Je ne vous en dirai pas davantage aujourd'hui ; j'envoie cette lettre à la B. D. (Duchesse de Beauvilliers) pour vous la faire tenir par la première occasion sûre; et je ne vous puis assez marquer combien je suis content d'elle en toutes manières. Je le suis bien aussi du B. P. Ab. (de Langeron), qui avance beaucoup, ce me semble. Plaise à Dieu que j'imite de si bons exemples, et que je profite des lumières qu'il me donne par eux et par luimême, pour n'agir et ne vivre que pour son amour et sa gloire! Je suis à vous, mon cher archevêque, avec un dévoûment du fond du cœur et sans ré

serve.

(5) Aucun de ces projets de mariage n'eut lieu. Le vidame épousa, le 21 juillet 1704, Marie-Anne-Romaine de Beaumanoir de Lavardin, fille d'Henri-Charles de Beaumanoir, marquis de Lavardin.

33.

DU DUC DE BOURGOGNE A FÉNELON.

Il l'assure de la continuation de son estime et de son affection, et lui rend compte de ses études et de son intérieur.
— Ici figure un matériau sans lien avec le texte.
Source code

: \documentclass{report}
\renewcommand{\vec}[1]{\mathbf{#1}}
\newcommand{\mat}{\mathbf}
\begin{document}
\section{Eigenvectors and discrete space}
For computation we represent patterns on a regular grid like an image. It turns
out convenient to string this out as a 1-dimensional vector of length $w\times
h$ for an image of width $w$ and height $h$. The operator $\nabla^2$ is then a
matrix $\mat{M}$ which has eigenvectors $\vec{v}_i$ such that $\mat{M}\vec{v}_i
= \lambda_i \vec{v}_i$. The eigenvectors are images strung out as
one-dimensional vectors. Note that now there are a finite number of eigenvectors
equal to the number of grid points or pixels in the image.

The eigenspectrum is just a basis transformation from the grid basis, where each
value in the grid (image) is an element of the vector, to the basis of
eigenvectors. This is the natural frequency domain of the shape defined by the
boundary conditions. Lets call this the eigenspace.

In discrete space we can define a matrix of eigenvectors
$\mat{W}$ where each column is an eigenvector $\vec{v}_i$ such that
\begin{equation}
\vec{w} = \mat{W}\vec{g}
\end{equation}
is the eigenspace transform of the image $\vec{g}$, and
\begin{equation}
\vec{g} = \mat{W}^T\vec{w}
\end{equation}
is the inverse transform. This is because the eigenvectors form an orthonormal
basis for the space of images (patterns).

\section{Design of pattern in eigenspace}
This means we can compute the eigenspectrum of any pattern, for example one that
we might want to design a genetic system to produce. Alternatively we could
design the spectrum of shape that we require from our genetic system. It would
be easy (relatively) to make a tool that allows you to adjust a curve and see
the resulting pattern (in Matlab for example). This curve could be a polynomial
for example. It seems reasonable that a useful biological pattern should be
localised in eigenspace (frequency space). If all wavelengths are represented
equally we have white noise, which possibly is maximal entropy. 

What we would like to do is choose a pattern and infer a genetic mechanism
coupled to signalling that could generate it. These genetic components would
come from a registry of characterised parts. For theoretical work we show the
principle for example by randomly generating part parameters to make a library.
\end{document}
A Versailles, le 22 décembre 1701.

ENFIN, mon cher archevêque, je trouve une occasion favorable de rompre le silence où j'ai demeuré depuis quatre ans. J'ai souffert bien des maux depuis; mais un des plus grands a été celui de ne pouvoir point vous témoigner ce que je sentois pour vous pendant ce temps, et que mon amitié augmentoit par vos malheurs, au lieu d'en être refroidie. Je pense avec un vrai plaisir au temps où je pourrai vous revoir; mais je crains que ce temps ne soit encore bien loin. Il faut s'en remettre à la volonté de Dieu, de la miséricorde duquel je reçois toujours de nouvelles grâces. Je lui ai été plusieurs fois bien infidèle depuis que je ne vous ai vu; mais il m'a fait toujours la grâce de me rappeler à lui, et je n'ai, Dieu merci, point été sourd à sa voix. Depuis quelque temps il me paroît que je me soutiens mieux dans le chemin de la vertu. Demandez-lui la grâce de me confirmer dans mes bonnes résolutions, et de ne pas permettre que je redevienne son ennemi; mais de m'enseigner lui-même à suivre en tout sa sainte volonté. Je continue toujours à étudier tout seul, quoique je ne le fasse plus en forme depuis

deux ans, et j'y ai plus de goût que jamais; mais rien ne me fait plus de plaisir que la métaphysique et la morale, et je ne saurois me lasser d'y travailler. J'en ai fait quelques petits ouvrages, que je voudrois bien être en état de vous envoyer, afin que vous les corrigeassiez, comme vous faisiez autrefois mes thèmes. Tout ce que je vous dis ici n'est pas bien de suite, mais il n'importe guère. Je ne vous dirai point ici combien je suis révolté moi-même contre tout ce qu'on a fait à votre égard; mais il faut se soumettre à la volonté de Dieu, et croire que tout cela est arrivé pour notre bien. Ne montrez cette lettre à personne du monde, excepté à l'abbé de Langeron, s'il est actuellement à Cambrai; car je suis sûr de son secret, et faites-lui mes complimens, l'assurant que l'absence ne diminue point mon amitié pour lui. Ne m'y faites point non plus de réponse, à moins que ce ne soit par quelque voie très-sûre, et en mettant votre lettre dans le paquet de M. de Beauvilliers, comme je mets la mienne; car il est le seul que j'aie mis de la confidence, sachant combien il lui seroit nuisible qu'on le sût. Adieu, mon cher archevêque; je vous embrasse de tout mon cœur, et ne trouverai peut-être de bien long-temps l'occasion de vous écrire. Je vous demande vos prières et votre bénédiction.

LOUIS.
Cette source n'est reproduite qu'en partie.